En octobre, je rencontre Mion Valloton chez les Duphil ; je n’ai pas de travail et elle me propose d’aller faire un stage à Écully, à côté de Lyon. Le gouvernement de Vichy veut ouvrir des « centres de jeunes travailleurs » pour occuper des chômeurs. Cette formation est, je crois, sous la responsabilité du Ministre de l’Éducation Nationale. Mion pense que, si nous ne nous y investissons pas, la formation sera entièrement assurée par des associations catholiques à forte tendance pétainiste. Elle me demande si cela m’intéresserait et, si oui, si je pourrais recruter quelques camarades dans mon genre …

C’est ainsi que, avec deux camarades de classe, j’opte pour une formation de trois semaines au Château d’Écully, demeure d’un soyeux lyonnais. Nous sommes traitées comme des reines, surtout du point de vue nourriture (alors que, partout ailleurs, règnent les cartes d’alimentation !). Nous avons des cours d’histoire, dont je garde une anecdote : la personne qui fait le cours nous dit que « dans l’enseignement primaire, on ne fait partir l’histoire de France que depuis la Révolution Française »… Je demande la parole : « pour moi, élève de l’école laïque, j’ai appris l’histoire de France depuis les Gaulois ». Réponse : « de votre époque… » J’ai vingt ans !.

J’interviens à nouveau : « ma sœur aînée, enseignante, fait l’histoire de France depuis les Gaulois ». Réponse : « certains sont honnêtes ! ». Je me lève et quitte la salle. À la fin de la session, deux sur trois sommes prises et affectées dans une équipe qui doit recruter sur Nîmes et sa région du personnel de formation, et trouver des locaux pour loger une session et un centre de jeunes travailleurs qui accueillera les chômeurs. Ce sera à Sumène. Ma camarade et moi sommes affectées à cette recherche. Je passe sur les détails …

Le travail terminé, toute l’équipe est reçue à la Préfecture par la personne morale dont nous dépendons… Je réintègre Toulouse où se sont ouverts deux centres de jeunes travailleuses, l’un rue Gambetta – « le Donjon », l’autre Cours Dillon – « l’Oustal ». En 42 ou 43, seul reste l’Oustal où je suis « trésorière ». Les jeunes chômeuses ont du travail donné par le Secours National et sont payées, si j’ai bonne mémoire, deux francs par jour.

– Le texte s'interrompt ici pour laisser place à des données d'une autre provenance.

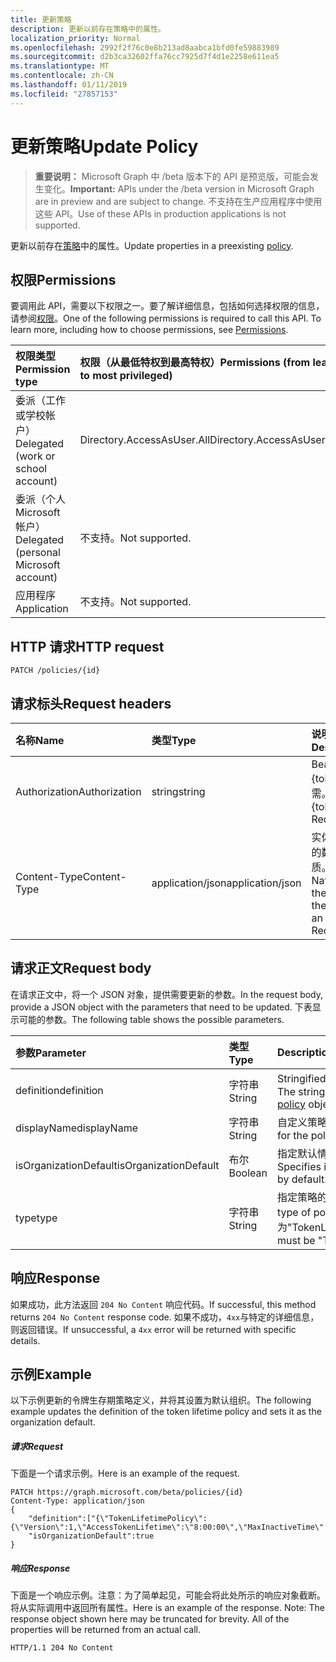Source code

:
 ```yaml
---
title: 更新策略
description: 更新以前存在策略中的属性。
localization_priority: Normal
ms.openlocfilehash: 2992f2f76c0e8b213ad8aabca1bfd0fe59883989
ms.sourcegitcommit: d2b3ca32602ffa76cc7925d7f4d1e2258e611ea5
ms.translationtype: MT
ms.contentlocale: zh-CN
ms.lasthandoff: 01/11/2019
ms.locfileid: "27857153"
---
```

# <a name="update-policy"></a><span data-ttu-id="98a80-103">更新策略</span><span class="sxs-lookup"><span data-stu-id="98a80-103">Update Policy</span></span>

> <span data-ttu-id="98a80-104">**重要说明：** Microsoft Graph 中 /beta 版本下的 API 是预览版，可能会发生变化。</span><span class="sxs-lookup"><span data-stu-id="98a80-104">**Important:** APIs under the /beta version in Microsoft Graph are in preview and are subject to change.</span></span> <span data-ttu-id="98a80-105">不支持在生产应用程序中使用这些 API。</span><span class="sxs-lookup"><span data-stu-id="98a80-105">Use of these APIs in production applications is not supported.</span></span>

<span data-ttu-id="98a80-106">更新以前存在[策略](../resources/policy.md)中的属性。</span><span class="sxs-lookup"><span data-stu-id="98a80-106">Update properties in a preexisting [policy](../resources/policy.md).</span></span>

## <a name="permissions"></a><span data-ttu-id="98a80-107">权限</span><span class="sxs-lookup"><span data-stu-id="98a80-107">Permissions</span></span>
<span data-ttu-id="98a80-p102">要调用此 API，需要以下权限之一。要了解详细信息，包括如何选择权限的信息，请参阅[权限](/graph/permissions-reference)。</span><span class="sxs-lookup"><span data-stu-id="98a80-p102">One of the following permissions is required to call this API. To learn more, including how to choose permissions, see [Permissions](/graph/permissions-reference).</span></span>

|<span data-ttu-id="98a80-110">权限类型</span><span class="sxs-lookup"><span data-stu-id="98a80-110">Permission type</span></span>      | <span data-ttu-id="98a80-111">权限（从最低特权到最高特权）</span><span class="sxs-lookup"><span data-stu-id="98a80-111">Permissions (from least to most privileged)</span></span>              |
|:--------------------|:---------------------------------------------------------|
|<span data-ttu-id="98a80-112">委派（工作或学校帐户）</span><span class="sxs-lookup"><span data-stu-id="98a80-112">Delegated (work or school account)</span></span> | <span data-ttu-id="98a80-113">Directory.AccessAsUser.All</span><span class="sxs-lookup"><span data-stu-id="98a80-113">Directory.AccessAsUser.All</span></span>    |
|<span data-ttu-id="98a80-114">委派（个人 Microsoft 帐户）</span><span class="sxs-lookup"><span data-stu-id="98a80-114">Delegated (personal Microsoft account)</span></span> | <span data-ttu-id="98a80-115">不支持。</span><span class="sxs-lookup"><span data-stu-id="98a80-115">Not supported.</span></span>    |
|<span data-ttu-id="98a80-116">应用程序</span><span class="sxs-lookup"><span data-stu-id="98a80-116">Application</span></span> | <span data-ttu-id="98a80-117">不支持。</span><span class="sxs-lookup"><span data-stu-id="98a80-117">Not supported.</span></span> |

## <a name="http-request"></a><span data-ttu-id="98a80-118">HTTP 请求</span><span class="sxs-lookup"><span data-stu-id="98a80-118">HTTP request</span></span>

```http
PATCH /policies/{id}
```
## <a name="request-headers"></a><span data-ttu-id="98a80-119">请求标头</span><span class="sxs-lookup"><span data-stu-id="98a80-119">Request headers</span></span>
| <span data-ttu-id="98a80-120">名称</span><span class="sxs-lookup"><span data-stu-id="98a80-120">Name</span></span>       | <span data-ttu-id="98a80-121">类型</span><span class="sxs-lookup"><span data-stu-id="98a80-121">Type</span></span> | <span data-ttu-id="98a80-122">说明</span><span class="sxs-lookup"><span data-stu-id="98a80-122">Description</span></span>|
|:---------------|:--------|:----------|
| <span data-ttu-id="98a80-123">Authorization</span><span class="sxs-lookup"><span data-stu-id="98a80-123">Authorization</span></span>  | <span data-ttu-id="98a80-124">string</span><span class="sxs-lookup"><span data-stu-id="98a80-124">string</span></span>  | <span data-ttu-id="98a80-p103">Bearer {token}。必需。</span><span class="sxs-lookup"><span data-stu-id="98a80-p103">Bearer {token}. Required.</span></span> |
| <span data-ttu-id="98a80-127">Content-Type</span><span class="sxs-lookup"><span data-stu-id="98a80-127">Content-Type</span></span> | <span data-ttu-id="98a80-128">application/json</span><span class="sxs-lookup"><span data-stu-id="98a80-128">application/json</span></span>  | <span data-ttu-id="98a80-p104">实体正文中的数据性质。必需。</span><span class="sxs-lookup"><span data-stu-id="98a80-p104">Nature of the data in the body of an entity. Required.</span></span> |

## <a name="request-body"></a><span data-ttu-id="98a80-131">请求正文</span><span class="sxs-lookup"><span data-stu-id="98a80-131">Request body</span></span>
<span data-ttu-id="98a80-132">在请求正文中，将一个 JSON 对象，提供需要更新的参数。</span><span class="sxs-lookup"><span data-stu-id="98a80-132">In the request body, provide a JSON object with the parameters that need to be updated.</span></span> <span data-ttu-id="98a80-133">下表显示可能的参数。</span><span class="sxs-lookup"><span data-stu-id="98a80-133">The following table shows the possible parameters.</span></span>

| <span data-ttu-id="98a80-134">参数</span><span class="sxs-lookup"><span data-stu-id="98a80-134">Parameter</span></span>    | <span data-ttu-id="98a80-135">类型</span><span class="sxs-lookup"><span data-stu-id="98a80-135">Type</span></span>   |<span data-ttu-id="98a80-136">Description</span><span class="sxs-lookup"><span data-stu-id="98a80-136">Description</span></span>|
|:---------------|:--------|:----------|
|<span data-ttu-id="98a80-137">definition</span><span class="sxs-lookup"><span data-stu-id="98a80-137">definition</span></span>|<span data-ttu-id="98a80-138">字符串</span><span class="sxs-lookup"><span data-stu-id="98a80-138">String</span></span>|<span data-ttu-id="98a80-139">Stringified 的[策略](../resources/policy.md)对象的版本。</span><span class="sxs-lookup"><span data-stu-id="98a80-139">The stringified version of the [policy](../resources/policy.md) object.</span></span>|
|<span data-ttu-id="98a80-140">displayName</span><span class="sxs-lookup"><span data-stu-id="98a80-140">displayName</span></span>|<span data-ttu-id="98a80-141">字符串</span><span class="sxs-lookup"><span data-stu-id="98a80-141">String</span></span>|<span data-ttu-id="98a80-142">自定义策略名称。</span><span class="sxs-lookup"><span data-stu-id="98a80-142">A custom name for the policy.</span></span>|
|<span data-ttu-id="98a80-143">isOrganizationDefault</span><span class="sxs-lookup"><span data-stu-id="98a80-143">isOrganizationDefault</span></span>|<span data-ttu-id="98a80-144">布尔</span><span class="sxs-lookup"><span data-stu-id="98a80-144">Boolean</span></span>|<span data-ttu-id="98a80-145">指定默认情况下是否应用此策略。</span><span class="sxs-lookup"><span data-stu-id="98a80-145">Specifies if this policy is applied by default.</span></span>|
|<span data-ttu-id="98a80-146">type</span><span class="sxs-lookup"><span data-stu-id="98a80-146">type</span></span>|<span data-ttu-id="98a80-147">字符串</span><span class="sxs-lookup"><span data-stu-id="98a80-147">String</span></span>|<span data-ttu-id="98a80-148">指定策略的类型。</span><span class="sxs-lookup"><span data-stu-id="98a80-148">Specifies the type of policy.</span></span> <span data-ttu-id="98a80-149">当前值必须为"TokenLifetimePolicy"</span><span class="sxs-lookup"><span data-stu-id="98a80-149">Currently must be "TokenLifetimePolicy"</span></span>|

## <a name="response"></a><span data-ttu-id="98a80-150">响应</span><span class="sxs-lookup"><span data-stu-id="98a80-150">Response</span></span>

<span data-ttu-id="98a80-151">如果成功，此方法返回 `204 No Content` 响应代码。</span><span class="sxs-lookup"><span data-stu-id="98a80-151">If successful, this method returns `204 No Content` response code.</span></span> <span data-ttu-id="98a80-152">如果不成功，`4xx`与特定的详细信息，则返回错误。</span><span class="sxs-lookup"><span data-stu-id="98a80-152">If unsuccessful, a `4xx` error will be returned with specific details.</span></span>

## <a name="example"></a><span data-ttu-id="98a80-153">示例</span><span class="sxs-lookup"><span data-stu-id="98a80-153">Example</span></span>
<span data-ttu-id="98a80-154">以下示例更新的令牌生存期策略定义，并将其设置为默认组织。</span><span class="sxs-lookup"><span data-stu-id="98a80-154">The following example updates the definition of the token lifetime policy and sets it as the organization default.</span></span>

##### <a name="request"></a><span data-ttu-id="98a80-155">请求</span><span class="sxs-lookup"><span data-stu-id="98a80-155">Request</span></span>
<span data-ttu-id="98a80-156">下面是一个请求示例。</span><span class="sxs-lookup"><span data-stu-id="98a80-156">Here is an example of the request.</span></span>

```http
PATCH https://graph.microsoft.com/beta/policies/{id}
Content-Type: application/json
{
    "definition":["{\"TokenLifetimePolicy\":{\"Version\":1,\"AccessTokenLifetime\":\"8:00:00\",\"MaxInactiveTime\":\"20:00:00\",}}"],
    "isOrganizationDefault":true
}
```

##### <a name="response"></a><span data-ttu-id="98a80-157">响应</span><span class="sxs-lookup"><span data-stu-id="98a80-157">Response</span></span>
<span data-ttu-id="98a80-p108">下面是一个响应示例。注意：为了简单起见，可能会将此处所示的响应对象截断。将从实际调用中返回所有属性。</span><span class="sxs-lookup"><span data-stu-id="98a80-p108">Here is an example of the response. Note: The response object shown here may be truncated for brevity. All of the properties will be returned from an actual call.</span></span>

```http
HTTP/1.1 204 No Content
```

Je reprends mes activités aux E.D.F. et monte une meute de Louveteaux, « la Waingunga », à l’école de la Jancasse où un instituteur, Monsieur Couillens, a monté une troupe, « la troupe du Feu » et un groupe qui s’appellera « groupe de l’Hers ».

Un matin, au Centre, une jeune travailleuse, Paula Shayevitz, juive d’origine polonaise, nous dit en arrivant : « mon père vient d’être arrêté ». Sa mère et sa sœur ont été recueillies par les Petites Sœurs des Pauvres après l’appel de Monseigneur Saliège, archevêque de Toulouse. Nous réunissons les cadres.

Je propose de demander à mes parents s’ils acceptent de l’héberger ; ils sont d’accord, malgré notre proximité avec la Feldgendarmerie et le siège de la Gestapo. Elle a seize ans ; mes parents la font passer pour leur plus jeune fille, qui a le même âge mais vit chez notre sœur aînée et elle a été sauvée. J’arrête mon récit.

Mais lorsqu’on m’a remis, cinquante ans après, la médaille des Justes, j’ai écrit que c’est au nom de l’Idéal Éclaireur que j’ai agi ainsi. Je pense que ce sont mes parents qui auraient dû la recevoir."